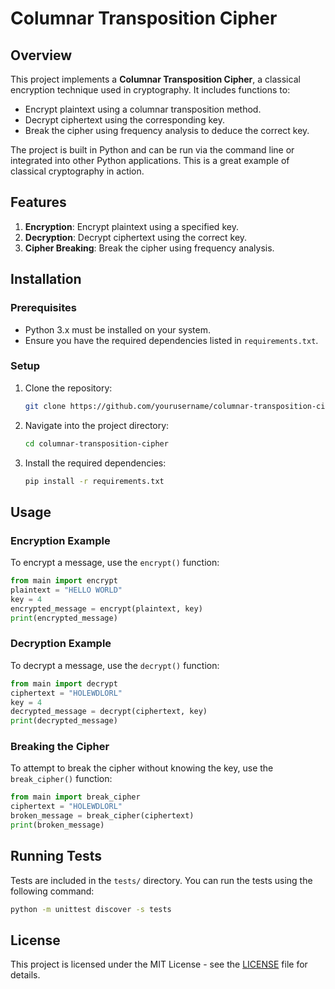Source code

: 
# Columnar Transposition Cipher

## Overview

This project implements a **Columnar Transposition Cipher**, a classical encryption technique used in cryptography. It includes functions to:
- Encrypt plaintext using a columnar transposition method.
- Decrypt ciphertext using the corresponding key.
- Break the cipher using frequency analysis to deduce the correct key.

The project is built in Python and can be run via the command line or integrated into other Python applications. This is a great example of classical cryptography in action.

## Features

1. **Encryption**: Encrypt plaintext using a specified key.
2. **Decryption**: Decrypt ciphertext using the correct key.
3. **Cipher Breaking**: Break the cipher using frequency analysis.

## Installation

### Prerequisites

- Python 3.x must be installed on your system.
- Ensure you have the required dependencies listed in `requirements.txt`.

### Setup

1. Clone the repository:
   ```bash
   git clone https://github.com/yourusername/columnar-transposition-cipher.git
   ```

2. Navigate into the project directory:
   ```bash
   cd columnar-transposition-cipher
   ```

3. Install the required dependencies:
   ```bash
   pip install -r requirements.txt
   ```

## Usage

### Encryption Example
To encrypt a message, use the `encrypt()` function:

```python
from main import encrypt
plaintext = "HELLO WORLD"
key = 4
encrypted_message = encrypt(plaintext, key)
print(encrypted_message)
```

### Decryption Example
To decrypt a message, use the `decrypt()` function:

```python
from main import decrypt
ciphertext = "HOLEWDLORL"
key = 4
decrypted_message = decrypt(ciphertext, key)
print(decrypted_message)
```

### Breaking the Cipher
To attempt to break the cipher without knowing the key, use the `break_cipher()` function:

```python
from main import break_cipher
ciphertext = "HOLEWDLORL"
broken_message = break_cipher(ciphertext)
print(broken_message)
```

## Running Tests

Tests are included in the `tests/` directory. You can run the tests using the following command:

```bash
python -m unittest discover -s tests
```

## License

This project is licensed under the MIT License - see the [LICENSE](LICENSE) file for details.
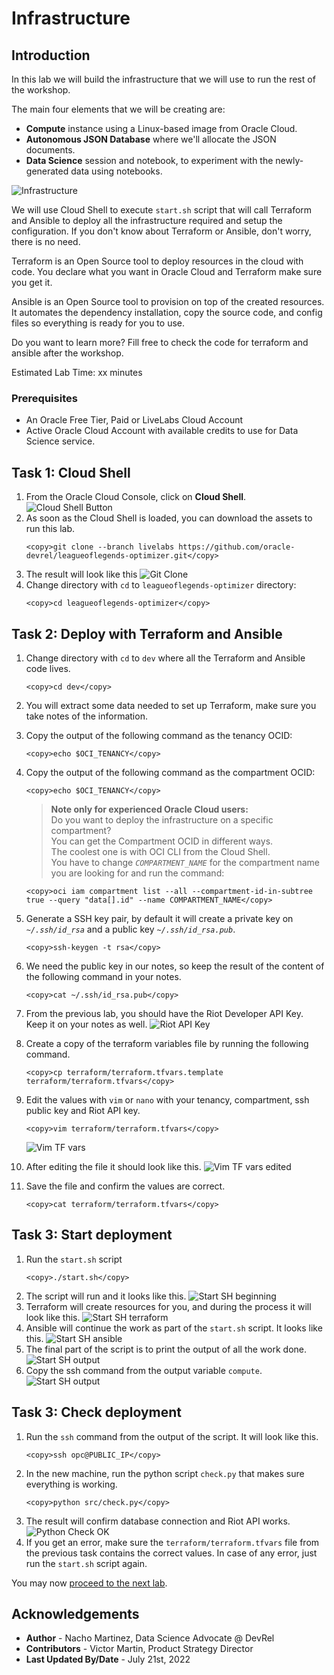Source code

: # Infrastructure

## Introduction

In this lab we will build the infrastructure that we will use to run the rest of the workshop.

The main four elements that we will be creating are:
- **Compute** instance using a Linux-based image from Oracle Cloud.
- **Autonomous JSON Database** where we'll allocate the JSON documents.
- **Data Science** session and notebook, to experiment with the newly-generated data using notebooks.

![Infrastructure](images/lol_infra.png)

We will use Cloud Shell to execute `start.sh` script that will call Terraform and Ansible to deploy all the infrastructure required and setup the configuration. If you don't know about Terraform or Ansible, don't worry, there is no need.

Terraform is an Open Source tool to deploy resources in the cloud with code. You declare what you want in Oracle Cloud and Terraform make sure you get it.

Ansible is an Open Source tool to provision on top of the created resources. It automates the dependency installation, copy the source code, and config files so everything is ready for you to use.

Do you want to learn more? Fill free to check the code for terraform and ansible after the workshop.

Estimated Lab Time: xx minutes

### Prerequisites

* An Oracle Free Tier, Paid or LiveLabs Cloud Account
* Active Oracle Cloud Account with available credits to use for Data Science service.


## Task 1: Cloud Shell

1. From the Oracle Cloud Console, click on **Cloud Shell**.
  ![Cloud Shell Button](images/cloud-shell-button.png)
2. As soon as the Cloud Shell is loaded, you can download the assets to run this lab.
    ```
    <copy>git clone --branch livelabs https://github.com/oracle-devrel/leagueoflegends-optimizer.git</copy>
    ```
3. The result will look like this
  ![Git Clone](images/git-clone.png)
4. Change directory with `cd` to `leagueoflegends-optimizer` directory:
    ```
    <copy>cd leagueoflegends-optimizer</copy>
    ```

## Task 2: Deploy with Terraform and Ansible

1. Change directory with `cd` to `dev` where all the Terraform and Ansible code lives.
    ```
    <copy>cd dev</copy>
    ```
2. You will extract some data needed to set up Terraform, make sure you take notes of the information.
3. Copy the output of the following command as the tenancy OCID:
    ```
    <copy>echo $OCI_TENANCY</copy>
    ```
4. Copy the output of the following command as the compartment OCID:
    ```
    <copy>echo $OCI_TENANCY</copy>
    ```

    > **Note only for experienced Oracle Cloud users:**<br>
    > Do you want to deploy the infrastructure on a specific compartment?<br>
    > You can get the Compartment OCID in different ways.<br>
    > The coolest one is with OCI CLI from the Cloud Shell.<br>
    > You have to change _`COMPARTMENT_NAME`_ for the compartment name you are looking for and run the command:
    ```
    <copy>oci iam compartment list --all --compartment-id-in-subtree true --query "data[].id" --name COMPARTMENT_NAME</copy>
    ```
5. Generate a SSH key pair, by default it will create a private key on _`~/.ssh/id_rsa`_ and a public key _`~/.ssh/id_rsa.pub`_.
    ```
    <copy>ssh-keygen -t rsa</copy>
    ```
6. We need the public key in our notes, so keep the result of the content of the following command in your notes.
    ```
    <copy>cat ~/.ssh/id_rsa.pub</copy>
    ```
7. From the previous lab, you should have the Riot Developer API Key. Keep it on your notes as well.
  ![Riot API Key](images/riot_api_key_gen.png)
8. Create a copy of the terraform variables file by running the following command.
    ```
    <copy>cp terraform/terraform.tfvars.template terraform/terraform.tfvars</copy>
    ```
9. Edit the values with `vim` or `nano` with your tenancy, compartment, ssh public key and Riot API key.
    ```
    <copy>vim terraform/terraform.tfvars</copy>
    ```
    ![Vim TF vars](images/vim-edit-tfvars.png)
10. After editing the file it should look like this.
    ![Vim TF vars edited](images/vim-edit-tfvars-edit.png)
11. Save the file and confirm the values are correct.
    ```
    <copy>cat terraform/terraform.tfvars</copy>
    ```

## Task 3: Start deployment

1. Run the `start.sh` script
    ```
    <copy>./start.sh</copy>
    ```
2. The script will run and it looks like this.
    ![Start SH beginning](images/start-sh-beginning.png)
3. Terraform will create resources for you, and during the process it will look like this.
    ![Start SH terraform](images/start-sh-terraform.png)
4. Ansible will continue the work as part of the `start.sh` script. It looks like this.
    ![Start SH ansible](images/start-sh-ansible.png)
5. The final part of the script is to print the output of all the work done.
    ![Start SH output](images/start-sh-output.png)
6. Copy the ssh command from the output variable `compute`.
    ![Start SH output](images/start-sh-ssh.png)

## Task 3: Check deployment

1. Run the `ssh` command from the output of the script. It will look like this.
    ```
    <copy>ssh opc@PUBLIC_IP</copy>
    ```
2. In the new machine, run the python script `check.py` that makes sure everything is working.
    ```
    <copy>python src/check.py</copy>
    ```
3. The result will confirm database connection and Riot API works.
    ![Python Check OK](images/python-check-ok.png)
4. If you get an error, make sure the `terraform/terraform.tfvars` file from the previous task contains the correct values. In case of any error, just run the `start.sh` script again.


You may now [proceed to the next lab](#next).

## Acknowledgements

* **Author** - Nacho Martinez, Data Science Advocate @ DevRel
* **Contributors** -  Victor Martin, Product Strategy Director
* **Last Updated By/Date** - July 21st, 2022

* * * * * * * * *

> [TASK REQUIREMENTS]
Exactly restate the lines from the beginning of the data through the line with "- Break the", and no others, keeping pictures out.

> [RESULT FOR THIS EXERCISE]
Source code

: 
# Columnar Transposition Cipher

## Overview

This project implements a **Columnar Transposition Cipher**, a classical encryption technique used in cryptography. It includes functions to:
- Encrypt plaintext using a columnar transposition method.
- Decrypt ciphertext using the corresponding key.
- Break the cipher using frequency analysis to deduce the correct key.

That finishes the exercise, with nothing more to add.